Tylko tak czekac i dkladac na później ciążę z nadzieją ze nerwy miną to mozemy obudzić się z ręką w nocniku bo lata przeminą :(:
Wtedy będę żałowała ze nie zaryzykowałam.

Nerwica moze mimo staran trwać dluuuugo.
Czuje ze powinnam zaryzykować bo nie przekonam sie jak to jest byc mamą i czy warto bylo przekladać to czego bardzo chce.
Walcz ! Nie uciekaj bo wygrasz😉
Jak nie Ty to kto.
" Będziesz kiedyś bardzo szczęśliwa,powiedziało życie...Ale najpierw sprawię, że będziesz silna"🙂
Awatar użytkownika
Olalala
Dyżurny na forum Odważny VIP
Posty: 1856
Rejestracja: 17 grudnia 2015, o 08:36

2 września 2017, o 19:11

Iwona29 pisze:
2 września 2017, o 18:04
[....A poza tym... czy rzeczywiście chcesz uzależniać swoje życiowe decyzje od nerwicy? Czy naprawdę chcesz by tak Cię ograniczała, byś nie mogła realizować swoich pragnień? Pamiętaj, że lęk jest tylko iluzją, z którą możesz sobie spokojnie poradzić, a macierzyństwo jest realne i nie zawsze warto je odkładac.

Pozdrawiam!
Wlasnie kazda z nas odklada macierzyństwo bo się boimy ze nie damy rady, ze cos nie tak bedzie.Tak jak ja ze umre ze stresu czy cos....te mysli chore krążą w glowie.i i nie daja iść wbrew im...

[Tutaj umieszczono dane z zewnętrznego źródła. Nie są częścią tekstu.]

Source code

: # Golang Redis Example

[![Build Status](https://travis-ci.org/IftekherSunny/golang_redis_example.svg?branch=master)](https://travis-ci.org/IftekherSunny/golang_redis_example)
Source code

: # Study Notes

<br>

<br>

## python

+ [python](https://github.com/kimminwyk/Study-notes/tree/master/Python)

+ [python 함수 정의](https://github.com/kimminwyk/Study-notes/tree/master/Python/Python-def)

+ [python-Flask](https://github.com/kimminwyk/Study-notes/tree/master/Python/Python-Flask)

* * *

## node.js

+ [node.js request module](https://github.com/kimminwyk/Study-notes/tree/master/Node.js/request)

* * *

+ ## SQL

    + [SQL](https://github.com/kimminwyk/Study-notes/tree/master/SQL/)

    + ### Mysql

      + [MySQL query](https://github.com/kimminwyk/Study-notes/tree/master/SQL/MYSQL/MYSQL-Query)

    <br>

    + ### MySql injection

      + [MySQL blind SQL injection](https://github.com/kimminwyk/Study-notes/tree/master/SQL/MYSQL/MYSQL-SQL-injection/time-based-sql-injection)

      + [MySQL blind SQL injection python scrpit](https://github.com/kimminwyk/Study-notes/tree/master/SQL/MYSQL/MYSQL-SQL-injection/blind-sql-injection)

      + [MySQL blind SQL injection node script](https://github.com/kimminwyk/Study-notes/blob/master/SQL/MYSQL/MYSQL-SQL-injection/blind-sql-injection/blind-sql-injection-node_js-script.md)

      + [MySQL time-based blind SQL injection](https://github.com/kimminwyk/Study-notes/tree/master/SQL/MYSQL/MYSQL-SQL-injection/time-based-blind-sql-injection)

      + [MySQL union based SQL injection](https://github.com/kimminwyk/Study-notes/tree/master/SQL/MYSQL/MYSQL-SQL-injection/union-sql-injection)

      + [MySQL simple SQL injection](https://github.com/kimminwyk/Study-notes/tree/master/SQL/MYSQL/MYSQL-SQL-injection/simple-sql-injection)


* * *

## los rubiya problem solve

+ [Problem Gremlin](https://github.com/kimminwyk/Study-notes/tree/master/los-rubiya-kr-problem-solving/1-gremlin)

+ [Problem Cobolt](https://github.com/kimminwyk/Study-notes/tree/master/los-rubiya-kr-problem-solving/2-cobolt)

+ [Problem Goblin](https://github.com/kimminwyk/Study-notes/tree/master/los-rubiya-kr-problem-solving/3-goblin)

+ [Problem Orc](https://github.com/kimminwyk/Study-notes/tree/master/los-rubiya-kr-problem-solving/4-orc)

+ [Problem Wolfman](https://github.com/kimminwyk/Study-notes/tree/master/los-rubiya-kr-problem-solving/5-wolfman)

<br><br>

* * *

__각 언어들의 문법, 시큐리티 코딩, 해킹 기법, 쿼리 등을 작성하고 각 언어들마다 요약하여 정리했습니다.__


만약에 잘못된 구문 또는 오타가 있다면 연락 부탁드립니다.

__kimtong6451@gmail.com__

Tylko tak czekac i dkladac na później ciążę z nadzieją ze nerwy miną to mozemy obudzić się z ręką w nocniku bo lata przeminą :(:
Wtedy będę żałowała ze nie zaryzykowałam.

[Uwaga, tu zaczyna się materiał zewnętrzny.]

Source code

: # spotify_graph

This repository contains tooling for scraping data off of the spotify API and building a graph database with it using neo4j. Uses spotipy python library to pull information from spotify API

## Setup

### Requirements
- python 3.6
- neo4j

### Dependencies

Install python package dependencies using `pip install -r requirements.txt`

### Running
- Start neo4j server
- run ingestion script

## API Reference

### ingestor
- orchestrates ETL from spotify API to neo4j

Nerwica moze mimo staran trwać dluuuugo.
Czuje ze powinnam zaryzykować bo nie przekonam sie jak to jest byc mamą i czy warto bylo przekladać to czego bardzo chce.
[/quote]

A ja tam nie zakładam, ze Nerwa będzie trwała dlugo, ciężko pracuje żeby tak nie bylo. Wierze w siebie i nie ma się co laski załamywać. Uwierzcie trochę w siebie.